The Gradient algorithm is. $$ \frac{\partial L}{\partial w}=(1000-900) \times \frac{\partial Q(w)}{\partial w} $$

As we can see the $(1000-900)$ is the TD error.

Then we could make it more general.

In the same situation, but this time when we arrived at Hefei, our car don’t work, so we have to stop our travel, but this time we get the part real minutes between Hangzhou and Hefei and computer would give the estimate of the left way. The computer could also estimate the minutes between Hangzhou and Hefei at start, such as 400, but the real minutes is 300. So the error is 100.

Then we could give this general equation.

$$ T_{Hangzhou \rightarrow Beijing} \approx T_{Hangzhou \rightarrow Hefei} + T_{Hefei \rightarrow Beijing} $$

so the calculate equation is . $$ Q(s_t,a_t;w) \approx r_t + \gamma \times Q(s_{t+1},a_{t+1};w) $$

The $r_t$ means the real data in this travel. Then we could get the return function easily. $$ U_t = R_t + \gamma \times R_{t+1} + \gamma^2 \times R_{t+2} + \gamma^3 \times R_{t+3} + \dots $$

We could put the $\gamma$ out, the equation change like this. $$ U_t = R_t + \gamma \times (R_{t+1} + \gamma \times R_{t+2} + \gamma^2 \times R_{t+3} + \dots) $$

Then we could get the identity: $ U_t = R_t + \gamma \times U_{t+1}$

To get the $Q(s_t,a_t;w)$, it means the estimation of $\mathbb{E}[U_t]$, the $Q(s_{t+1},a_{t+1};w)$, means the estimation of $\mathbb{E}[U_{t+1}]$, So the method equation is.

$$ Q(s_t,a_t;w) \approx \mathbb{E}[R_t+\gamma \times Q(S_{t+1},A_{t+1};w)] $$

The left of this equation is the prediction and the right of this equation is the TD target. SO we could get this equations.
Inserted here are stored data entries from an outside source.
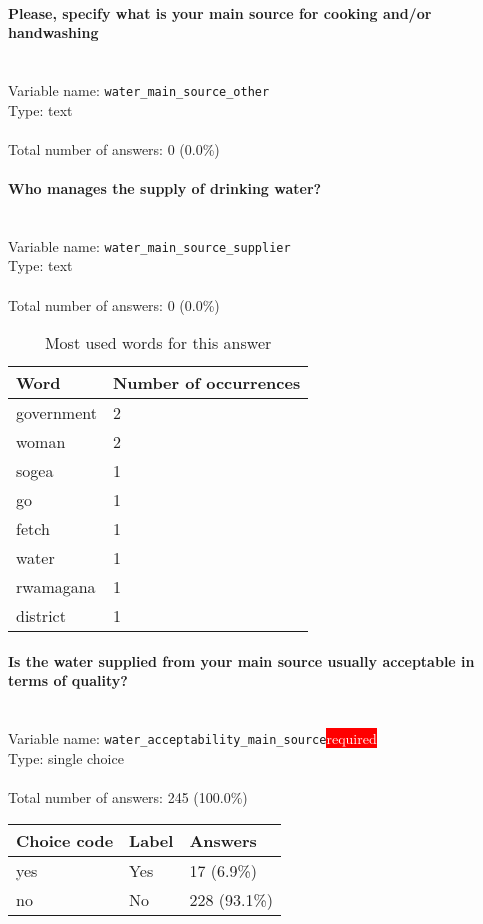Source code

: \documentclass[11.5pt, a4paper]{scrartcl}
\begin{document}
\paragraph{Please, specify what is your main source for cooking and/or handwashing}
\  \\Variable name: \texttt{water\_main\_source\_other}\\
Type: text\\
\\Total number of answers: 0 (0.0\%)
\\[0.2em]\paragraph{Who manages the supply of drinking water?}
\  \\Variable name: \texttt{water\_main\_source\_supplier}\\
Type: text\\
\\Total number of answers: 0 (0.0\%)
\\[0.2em]\begin{table}[H]
 \begin{tabular}{p{4cm}|p{8cm}}
Word & Number of occurrences  \\
\hline
\cellcolor{mygray}government&\cellcolor{mygray}2\\
\hline
woman&2\\
\hline
\cellcolor{mygray}sogea&\cellcolor{mygray}1\\
\hline
go&1\\
\hline
\cellcolor{mygray}fetch&\cellcolor{mygray}1\\
\hline
water&1\\
\hline
\cellcolor{mygray}rwamagana&\cellcolor{mygray}1\\
\hline
district&1\\
\hline
\end{tabular}
\caption{\label{tab:table-name} Most used words for this answer}
\end{table}
\paragraph{Is the water supplied from your main source usually acceptable in terms of quality? }
\  \\Variable name: \texttt{water\_acceptability\_main\_source}\hfill\colorbox{red}{\small{\textcolor{white}{required}}}\\
 Type: single choice\\
\\Total number of answers: 245 (100.0\%)
\\[0.2em] \begin{tabular}{p{4cm}|p{8cm}|p{3cm}}
Choice code & Label & Answers \\
\hline
yes & Yes& \cellcolor{color0}17 (6.9\%)\\
\cellcolor{mygray} no & \cellcolor{mygray}No & \cellcolor{color4}228 (93.1\%)\\
\end{tabular}
\end{document}
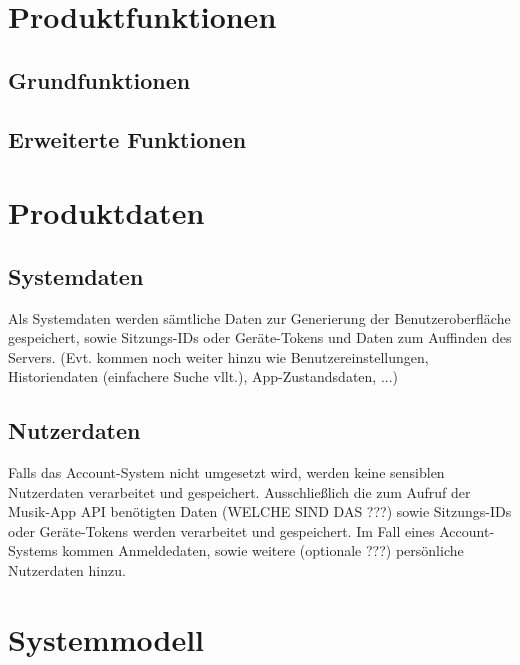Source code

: \documentclass[oneside, ngerman]{sdqtechreport}
\begin{document}
\chapter{Produktfunktionen}
\label{chap:Produktfunktionen}

\section{Grundfunktionen}
\label{sec:Produktfunktionen:Software}

\section{Erweiterte Funktionen}
\label{sec:Produktfunktionen:Hardware}



\chapter{Produktdaten}
\label{chap:Produktdaten}

\section{Systemdaten}
\label{sec:Produktdaten:Systemdaten}

Als Systemdaten werden sämtliche Daten zur Generierung der Benutzeroberfläche gespeichert, sowie Sitzungs-IDs oder Geräte-Tokens und Daten zum Auffinden des Servers. (Evt. kommen noch weiter hinzu wie Benutzereinstellungen, Historiendaten (einfachere Suche vllt.),  App-Zustandsdaten, ...)

\section{Nutzerdaten}
\label{sec:Produktdaten:Nutzerdaten}

Falls das Account-System nicht umgesetzt wird, werden keine sensiblen Nutzerdaten verarbeitet und gespeichert. Ausschließlich die zum Aufruf der Musik-App API benötigten Daten (WELCHE SIND DAS ???) sowie Sitzungs-IDs oder Geräte-Tokens werden verarbeitet und gespeichert.
Im Fall eines Account-Systems kommen Anmeldedaten, sowie weitere (optionale ???) persönliche Nutzerdaten hinzu.



\chapter{Systemmodell}
\label{chap:Systemmodell}
\end{document}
Prediction:$Q(s_t,a_t;w_t)$

TD target:

$$ y_t = r_t + \gamma \times Q(s_{t+1},a_{t+1};w_t) \\ \quad \quad = r_t + \gamma \times \mathop{max}\limits_{a}Q(s_{t+1},a;w_t) $$

Loss:$L_t=\frac{1}{2}[Q(s_t,a_t;w)-y_t]^2$

The ultimate goal: $$ Q^*(s_t,a_t) = \mathop{max}\limits_{\pi}\mathbb{E}[U_t|S_t = s_t, A_t = a_t] $$

The $Q(s,a;w)$ is a neural network parameterized by $w$, we could input the observed state $s$ then it’ll output the scores for every action $a \in \mathop{A}$.

The TD target is similar to the famous equation named Bellman Euqation, we could remember this equation because it’s the heart of the reinforcement learning.

Bell equation: $$ Q_{*}(s_t,a_t) = \mathbb{E}_{S_{t+1}~p(·|s_t,a_t)}[R_t+\gamma \times \mathop{max}\limits_{A \in \mathop{A}}Q(S_{t+1},A)|S_t = s_t,A_t=a_t] $$

At last, the method based on value could solve the problem like this and I considered if this estimate could be used in the evaluate question, I’m always thinking about this, if someone has the same thought, please tell me in the comment module.